Também faltam tratamentos e vacinas para a pandemia de covid-19. “Neste ponto, ainda estamos limitados, porque ainda não conseguimos uma forma significativa de responder terapeuticamente à doença”, diz Rodríguez-Morales.
“Sem dúvida, houve deficiências nas últimas décadas, porque a pesquisa médica para doenças emergentes não foi suficientemente financiada.”
E, à medida que o mundo enfrenta a covid-19, os cientistas já alertam que essa não será a última pandemia e que precisamos aprender a lidar melhor com estes eventos.

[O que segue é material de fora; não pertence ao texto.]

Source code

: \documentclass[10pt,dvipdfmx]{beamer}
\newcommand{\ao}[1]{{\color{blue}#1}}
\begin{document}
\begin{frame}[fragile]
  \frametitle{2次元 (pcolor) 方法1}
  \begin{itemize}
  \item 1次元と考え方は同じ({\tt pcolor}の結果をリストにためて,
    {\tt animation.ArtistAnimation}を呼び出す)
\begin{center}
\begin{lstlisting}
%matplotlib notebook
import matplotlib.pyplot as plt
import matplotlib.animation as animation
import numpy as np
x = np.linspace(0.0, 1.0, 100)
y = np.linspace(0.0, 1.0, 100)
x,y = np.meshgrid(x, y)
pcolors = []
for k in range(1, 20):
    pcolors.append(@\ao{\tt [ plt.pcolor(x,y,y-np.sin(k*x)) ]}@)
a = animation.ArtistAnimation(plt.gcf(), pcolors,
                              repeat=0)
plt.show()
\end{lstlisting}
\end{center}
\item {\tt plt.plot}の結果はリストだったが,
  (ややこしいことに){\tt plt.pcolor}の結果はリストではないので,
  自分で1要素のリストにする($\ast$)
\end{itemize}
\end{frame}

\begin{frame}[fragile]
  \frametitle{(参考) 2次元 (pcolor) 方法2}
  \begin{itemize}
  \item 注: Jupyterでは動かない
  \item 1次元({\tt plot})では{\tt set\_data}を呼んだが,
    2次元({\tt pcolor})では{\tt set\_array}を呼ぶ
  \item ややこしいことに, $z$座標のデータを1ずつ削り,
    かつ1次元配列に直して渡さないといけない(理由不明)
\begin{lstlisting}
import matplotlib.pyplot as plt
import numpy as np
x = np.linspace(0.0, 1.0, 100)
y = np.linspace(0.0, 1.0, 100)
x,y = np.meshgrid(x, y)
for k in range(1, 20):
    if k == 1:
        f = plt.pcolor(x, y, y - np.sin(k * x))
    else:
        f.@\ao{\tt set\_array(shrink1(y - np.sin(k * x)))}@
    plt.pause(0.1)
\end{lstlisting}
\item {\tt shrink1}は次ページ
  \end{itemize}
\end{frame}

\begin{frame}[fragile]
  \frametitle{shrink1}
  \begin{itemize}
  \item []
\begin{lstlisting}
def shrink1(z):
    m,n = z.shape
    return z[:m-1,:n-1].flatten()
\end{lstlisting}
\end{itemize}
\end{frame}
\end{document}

“Temos as ferramentas, mas não temos recursos financeiros para implementá-las”, diz Rodríguez-Morales.
Segundo os especialistas, seria necessário investir muito mais em pesquisas sobre doenças emergentes. “Temos de investigar mais o que acontece na interação entre animais e seres humanos, do ponto de vista biológico e da presença de agentes infecciosos nessas populações”, afirma Rodríguez-Morales.
“Se tivéssemos investido mais nisso, medidas mais racionais e inteligentes poderiam ter sido tomadas para conter essa epidemia, sem dúvida.”
Golding concorda: “Não podemos mais pensar que uma pandemia como a de covid-19 é algo que só ocorre em terras distantes. É algo que pode acontecer em qualquer lugar do mundo, e precisamos estar melhor preparados para isso”.